ACTIVITY => Count the lines below that hold "inference". Give the number without comment.

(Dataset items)
——————————
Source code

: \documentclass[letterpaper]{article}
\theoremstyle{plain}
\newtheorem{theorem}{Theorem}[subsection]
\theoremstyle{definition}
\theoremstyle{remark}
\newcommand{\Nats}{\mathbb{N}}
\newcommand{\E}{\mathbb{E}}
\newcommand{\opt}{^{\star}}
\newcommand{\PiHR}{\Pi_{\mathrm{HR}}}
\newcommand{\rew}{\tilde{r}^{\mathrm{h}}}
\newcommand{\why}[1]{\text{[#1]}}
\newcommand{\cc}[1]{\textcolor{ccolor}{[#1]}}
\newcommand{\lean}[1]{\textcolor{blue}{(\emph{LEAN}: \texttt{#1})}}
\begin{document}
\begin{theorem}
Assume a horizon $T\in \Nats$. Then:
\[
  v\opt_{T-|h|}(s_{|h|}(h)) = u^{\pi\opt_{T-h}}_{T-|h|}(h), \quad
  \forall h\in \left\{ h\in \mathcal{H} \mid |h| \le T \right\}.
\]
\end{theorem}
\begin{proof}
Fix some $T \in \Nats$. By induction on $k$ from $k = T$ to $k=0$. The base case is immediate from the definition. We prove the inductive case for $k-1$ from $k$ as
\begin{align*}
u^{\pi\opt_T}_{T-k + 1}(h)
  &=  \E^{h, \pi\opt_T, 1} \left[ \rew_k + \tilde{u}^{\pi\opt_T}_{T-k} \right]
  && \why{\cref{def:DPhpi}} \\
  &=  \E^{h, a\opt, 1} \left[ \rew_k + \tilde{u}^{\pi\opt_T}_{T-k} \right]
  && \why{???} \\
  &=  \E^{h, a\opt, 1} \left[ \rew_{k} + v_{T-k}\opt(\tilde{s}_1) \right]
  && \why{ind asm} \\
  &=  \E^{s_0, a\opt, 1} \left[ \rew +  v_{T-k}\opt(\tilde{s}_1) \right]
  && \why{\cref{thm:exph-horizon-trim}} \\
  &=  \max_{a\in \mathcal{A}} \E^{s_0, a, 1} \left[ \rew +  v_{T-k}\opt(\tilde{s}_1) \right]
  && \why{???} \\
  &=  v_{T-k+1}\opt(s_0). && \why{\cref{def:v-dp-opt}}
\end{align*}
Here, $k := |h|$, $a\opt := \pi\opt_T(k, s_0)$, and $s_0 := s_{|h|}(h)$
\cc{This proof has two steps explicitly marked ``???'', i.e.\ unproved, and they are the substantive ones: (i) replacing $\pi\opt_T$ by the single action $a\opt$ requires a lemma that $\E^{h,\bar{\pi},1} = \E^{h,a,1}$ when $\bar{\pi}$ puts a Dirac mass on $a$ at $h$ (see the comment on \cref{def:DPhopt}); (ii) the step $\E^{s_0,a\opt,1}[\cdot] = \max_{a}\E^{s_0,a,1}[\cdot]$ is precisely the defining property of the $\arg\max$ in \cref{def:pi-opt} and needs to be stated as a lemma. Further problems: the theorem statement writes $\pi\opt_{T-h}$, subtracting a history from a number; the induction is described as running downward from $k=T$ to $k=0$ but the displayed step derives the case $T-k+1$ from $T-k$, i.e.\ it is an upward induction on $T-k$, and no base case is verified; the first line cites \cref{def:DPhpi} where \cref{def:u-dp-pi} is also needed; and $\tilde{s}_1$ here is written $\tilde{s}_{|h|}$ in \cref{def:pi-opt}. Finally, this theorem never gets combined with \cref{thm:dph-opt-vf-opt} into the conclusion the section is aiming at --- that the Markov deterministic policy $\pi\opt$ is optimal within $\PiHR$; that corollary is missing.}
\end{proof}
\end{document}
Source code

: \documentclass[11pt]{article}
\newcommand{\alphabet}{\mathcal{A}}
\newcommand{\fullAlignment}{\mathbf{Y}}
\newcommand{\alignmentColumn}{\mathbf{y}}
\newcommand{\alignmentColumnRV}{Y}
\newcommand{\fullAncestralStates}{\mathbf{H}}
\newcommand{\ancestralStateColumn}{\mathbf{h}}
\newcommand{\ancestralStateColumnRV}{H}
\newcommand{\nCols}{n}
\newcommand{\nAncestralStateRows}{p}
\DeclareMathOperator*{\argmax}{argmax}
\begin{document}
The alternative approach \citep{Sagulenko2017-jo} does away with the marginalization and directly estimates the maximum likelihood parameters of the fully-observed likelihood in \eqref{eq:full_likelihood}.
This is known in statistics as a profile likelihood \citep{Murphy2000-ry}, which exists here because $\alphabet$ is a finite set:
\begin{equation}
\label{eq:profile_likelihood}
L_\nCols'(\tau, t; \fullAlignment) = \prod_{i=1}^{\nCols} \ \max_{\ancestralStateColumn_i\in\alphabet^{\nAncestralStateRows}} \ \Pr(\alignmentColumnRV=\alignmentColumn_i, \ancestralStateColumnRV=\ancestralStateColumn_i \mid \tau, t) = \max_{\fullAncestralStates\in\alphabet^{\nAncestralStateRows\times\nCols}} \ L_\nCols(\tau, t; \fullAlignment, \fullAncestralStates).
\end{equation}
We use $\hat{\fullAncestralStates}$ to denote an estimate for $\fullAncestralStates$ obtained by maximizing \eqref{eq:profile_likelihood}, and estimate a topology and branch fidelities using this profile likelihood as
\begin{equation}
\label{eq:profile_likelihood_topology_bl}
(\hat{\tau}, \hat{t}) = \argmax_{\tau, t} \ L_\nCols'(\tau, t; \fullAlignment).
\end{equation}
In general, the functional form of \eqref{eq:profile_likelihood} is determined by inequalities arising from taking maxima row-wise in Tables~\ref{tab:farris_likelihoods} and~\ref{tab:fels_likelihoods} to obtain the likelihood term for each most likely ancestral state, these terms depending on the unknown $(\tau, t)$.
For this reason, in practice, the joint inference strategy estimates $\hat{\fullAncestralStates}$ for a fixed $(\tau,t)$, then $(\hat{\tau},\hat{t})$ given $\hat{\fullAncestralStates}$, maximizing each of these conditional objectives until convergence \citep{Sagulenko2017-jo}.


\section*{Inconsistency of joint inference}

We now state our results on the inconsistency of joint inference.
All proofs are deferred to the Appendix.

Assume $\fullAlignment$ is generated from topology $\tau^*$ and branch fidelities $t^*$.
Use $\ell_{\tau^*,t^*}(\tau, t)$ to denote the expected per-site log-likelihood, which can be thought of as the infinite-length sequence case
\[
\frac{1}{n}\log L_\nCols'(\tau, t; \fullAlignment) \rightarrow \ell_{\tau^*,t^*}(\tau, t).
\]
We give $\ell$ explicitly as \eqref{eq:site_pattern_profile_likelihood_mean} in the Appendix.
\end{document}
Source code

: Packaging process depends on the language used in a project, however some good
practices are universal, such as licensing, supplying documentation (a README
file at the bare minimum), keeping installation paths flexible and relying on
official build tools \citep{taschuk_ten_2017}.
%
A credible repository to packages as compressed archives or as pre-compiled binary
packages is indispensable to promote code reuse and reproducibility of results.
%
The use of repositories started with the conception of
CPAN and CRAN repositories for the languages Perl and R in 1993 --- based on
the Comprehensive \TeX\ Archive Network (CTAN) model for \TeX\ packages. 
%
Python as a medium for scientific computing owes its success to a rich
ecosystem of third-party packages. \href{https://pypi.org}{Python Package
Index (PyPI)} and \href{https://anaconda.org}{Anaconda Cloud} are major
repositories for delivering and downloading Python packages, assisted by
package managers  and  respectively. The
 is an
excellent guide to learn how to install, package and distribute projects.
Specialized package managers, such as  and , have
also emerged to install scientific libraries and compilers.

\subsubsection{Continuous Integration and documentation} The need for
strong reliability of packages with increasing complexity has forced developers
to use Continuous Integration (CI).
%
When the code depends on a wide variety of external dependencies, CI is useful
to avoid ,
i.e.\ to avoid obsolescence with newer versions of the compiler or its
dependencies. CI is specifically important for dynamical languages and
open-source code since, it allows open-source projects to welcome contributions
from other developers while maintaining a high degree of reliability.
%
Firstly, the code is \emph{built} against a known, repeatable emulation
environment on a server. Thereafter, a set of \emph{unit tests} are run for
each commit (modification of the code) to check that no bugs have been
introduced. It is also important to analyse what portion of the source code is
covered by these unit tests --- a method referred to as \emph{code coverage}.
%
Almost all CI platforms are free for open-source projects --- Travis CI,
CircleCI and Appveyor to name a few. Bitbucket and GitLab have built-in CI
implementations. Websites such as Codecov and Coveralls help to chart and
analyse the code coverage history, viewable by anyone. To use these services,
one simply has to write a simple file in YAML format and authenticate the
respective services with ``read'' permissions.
——————————
OUTPUT FOR THIS EXERCISE => 3